The rationale for the use of microbial analysis for periodontitis monitoring is to target pathogens implicated in disease to:
In patients with periodontal diseases, does microbial identification influence patient management compared with treatment prescribed without this information?
- Identify specific periodontal diseases,
- Identify antibiotic susceptibility of infecting organisms colonizing diseased sites, and
- Predict disease activity.
The goal of microbiologic monitoring is twofold (disease monitoring and disease treatment guidance); however, microbial tests (e.g., BANA test, DNA probe analysis, or culturing) have failed to predict future disease progression.

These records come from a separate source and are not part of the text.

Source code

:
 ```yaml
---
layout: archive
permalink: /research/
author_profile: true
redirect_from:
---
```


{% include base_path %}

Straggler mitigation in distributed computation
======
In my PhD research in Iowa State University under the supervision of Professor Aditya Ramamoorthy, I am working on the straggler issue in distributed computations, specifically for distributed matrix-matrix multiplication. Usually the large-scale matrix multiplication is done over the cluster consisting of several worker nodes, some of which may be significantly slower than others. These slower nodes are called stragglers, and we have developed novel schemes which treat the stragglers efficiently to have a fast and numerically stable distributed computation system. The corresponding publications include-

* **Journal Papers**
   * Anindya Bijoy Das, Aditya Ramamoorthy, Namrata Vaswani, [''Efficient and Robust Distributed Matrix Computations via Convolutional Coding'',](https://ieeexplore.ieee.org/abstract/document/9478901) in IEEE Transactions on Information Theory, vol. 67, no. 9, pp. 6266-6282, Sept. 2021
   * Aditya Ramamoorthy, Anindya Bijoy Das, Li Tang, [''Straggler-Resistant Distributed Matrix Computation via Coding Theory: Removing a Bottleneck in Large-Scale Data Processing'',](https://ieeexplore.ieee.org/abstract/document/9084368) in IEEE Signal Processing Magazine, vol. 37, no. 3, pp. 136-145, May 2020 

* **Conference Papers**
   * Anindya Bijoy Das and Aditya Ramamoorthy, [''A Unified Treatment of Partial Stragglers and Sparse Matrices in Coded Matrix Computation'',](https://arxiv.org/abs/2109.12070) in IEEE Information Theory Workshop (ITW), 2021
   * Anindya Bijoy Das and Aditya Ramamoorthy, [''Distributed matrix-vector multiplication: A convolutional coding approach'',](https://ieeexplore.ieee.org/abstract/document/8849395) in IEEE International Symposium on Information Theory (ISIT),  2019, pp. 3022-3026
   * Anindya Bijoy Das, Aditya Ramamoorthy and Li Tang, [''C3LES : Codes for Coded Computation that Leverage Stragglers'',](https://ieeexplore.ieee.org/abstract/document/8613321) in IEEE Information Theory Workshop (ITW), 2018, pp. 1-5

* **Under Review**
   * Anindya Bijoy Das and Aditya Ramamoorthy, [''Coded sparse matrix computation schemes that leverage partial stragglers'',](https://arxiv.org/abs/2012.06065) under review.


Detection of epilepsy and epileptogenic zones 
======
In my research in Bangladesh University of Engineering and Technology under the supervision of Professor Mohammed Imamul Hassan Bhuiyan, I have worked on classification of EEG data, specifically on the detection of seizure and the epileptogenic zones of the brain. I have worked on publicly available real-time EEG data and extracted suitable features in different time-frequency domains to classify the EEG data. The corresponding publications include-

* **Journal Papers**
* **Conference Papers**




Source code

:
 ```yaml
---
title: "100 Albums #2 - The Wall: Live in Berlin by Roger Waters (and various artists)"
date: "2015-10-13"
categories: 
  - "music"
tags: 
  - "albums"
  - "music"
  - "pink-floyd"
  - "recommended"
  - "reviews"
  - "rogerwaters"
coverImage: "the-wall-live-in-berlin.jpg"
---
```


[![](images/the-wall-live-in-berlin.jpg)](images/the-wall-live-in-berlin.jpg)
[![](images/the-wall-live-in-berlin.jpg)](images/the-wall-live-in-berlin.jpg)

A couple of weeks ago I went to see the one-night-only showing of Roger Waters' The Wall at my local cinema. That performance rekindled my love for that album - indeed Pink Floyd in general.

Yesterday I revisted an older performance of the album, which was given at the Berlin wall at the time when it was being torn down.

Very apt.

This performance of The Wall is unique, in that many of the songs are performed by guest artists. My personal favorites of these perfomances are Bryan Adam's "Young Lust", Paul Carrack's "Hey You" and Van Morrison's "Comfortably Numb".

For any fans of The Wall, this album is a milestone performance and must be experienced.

Future studies are needed in this area to justify the use of microbial testing to predict the progression of periodontal diseases. New strategies that combine microbial identification with the host response or tissue breakdown factors using discriminant analysis may better improve the ability of microbial analysis to predict future periodontal disease around teeth and dental implants.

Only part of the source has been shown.